_YOUR ASSIGNMENT_: Each entry, from beginning to end, is to be transcribed verbatim.
(DATA Opens)
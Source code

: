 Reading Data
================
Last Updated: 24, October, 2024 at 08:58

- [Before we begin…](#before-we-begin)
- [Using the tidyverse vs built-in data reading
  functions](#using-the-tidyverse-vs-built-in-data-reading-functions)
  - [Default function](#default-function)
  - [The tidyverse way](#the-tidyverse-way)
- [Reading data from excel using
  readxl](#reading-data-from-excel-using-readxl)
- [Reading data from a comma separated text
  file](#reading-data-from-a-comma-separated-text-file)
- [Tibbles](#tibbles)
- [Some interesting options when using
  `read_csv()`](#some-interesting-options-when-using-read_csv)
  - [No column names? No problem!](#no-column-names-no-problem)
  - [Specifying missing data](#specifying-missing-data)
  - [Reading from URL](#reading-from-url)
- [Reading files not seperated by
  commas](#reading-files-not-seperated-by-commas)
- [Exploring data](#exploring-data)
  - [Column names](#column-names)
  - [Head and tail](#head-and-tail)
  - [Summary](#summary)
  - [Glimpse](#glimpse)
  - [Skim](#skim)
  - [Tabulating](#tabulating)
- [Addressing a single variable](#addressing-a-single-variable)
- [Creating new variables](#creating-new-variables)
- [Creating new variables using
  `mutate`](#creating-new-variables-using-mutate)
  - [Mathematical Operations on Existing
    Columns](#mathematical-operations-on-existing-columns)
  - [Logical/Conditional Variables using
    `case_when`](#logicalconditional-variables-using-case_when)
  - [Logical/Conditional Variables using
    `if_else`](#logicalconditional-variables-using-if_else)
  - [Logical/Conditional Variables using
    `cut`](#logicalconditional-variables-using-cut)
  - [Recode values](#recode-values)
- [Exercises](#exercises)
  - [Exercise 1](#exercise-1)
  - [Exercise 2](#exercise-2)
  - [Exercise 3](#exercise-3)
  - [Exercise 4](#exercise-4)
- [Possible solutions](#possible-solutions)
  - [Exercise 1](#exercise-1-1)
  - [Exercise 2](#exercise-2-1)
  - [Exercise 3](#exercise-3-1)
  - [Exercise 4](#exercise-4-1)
(DATA Closes)
_SOLUTION TO THIS PROBLEM_:
Source code

: Reading Data
================
Last Updated: 24, October, 2024 at 08:58

- [Before we begin…](#before-we-begin)
- [Using the tidyverse vs built-in data reading
  functions](#using-the-tidyverse-vs-built-in-data-reading-functions)
  - [Default function](#default-function)
  - [The tidyverse way](#the-tidyverse-way)
- [Reading data from excel using
  readxl](#reading-data-from-excel-using-readxl)
- [Reading data from a comma separated text
  file](#reading-data-from-a-comma-separated-text-file)
- [Tibbles](#tibbles)
- [Some interesting options when using
  `read_csv()`](#some-interesting-options-when-using-read_csv)
  - [No column names? No problem!](#no-column-names-no-problem)
  - [Specifying missing data](#specifying-missing-data)
  - [Reading from URL](#reading-from-url)
- [Reading files not seperated by
  commas](#reading-files-not-seperated-by-commas)
- [Exploring data](#exploring-data)
  - [Column names](#column-names)
  - [Head and tail](#head-and-tail)
  - [Summary](#summary)
  - [Glimpse](#glimpse)
  - [Skim](#skim)
  - [Tabulating](#tabulating)
- [Addressing a single variable](#addressing-a-single-variable)
- [Creating new variables](#creating-new-variables)
- [Creating new variables using
  `mutate`](#creating-new-variables-using-mutate)
  - [Mathematical Operations on Existing
    Columns](#mathematical-operations-on-existing-columns)
  - [Logical/Conditional Variables using
    `case_when`](#logicalconditional-variables-using-case_when)
  - [Logical/Conditional Variables using
    `if_else`](#logicalconditional-variables-using-if_else)
  - [Logical/Conditional Variables using
    `cut`](#logicalconditional-variables-using-cut)
  - [Recode values](#recode-values)
- [Exercises](#exercises)
  - [Exercise 1](#exercise-1)
  - [Exercise 2](#exercise-2)
  - [Exercise 3](#exercise-3)
  - [Exercise 4](#exercise-4)
- [Possible solutions](#possible-solutions)
  - [Exercise 1](#exercise-1-1)
  - [Exercise 2](#exercise-2-1)
  - [Exercise 3](#exercise-3-1)
  - [Exercise 4](#exercise-4-1)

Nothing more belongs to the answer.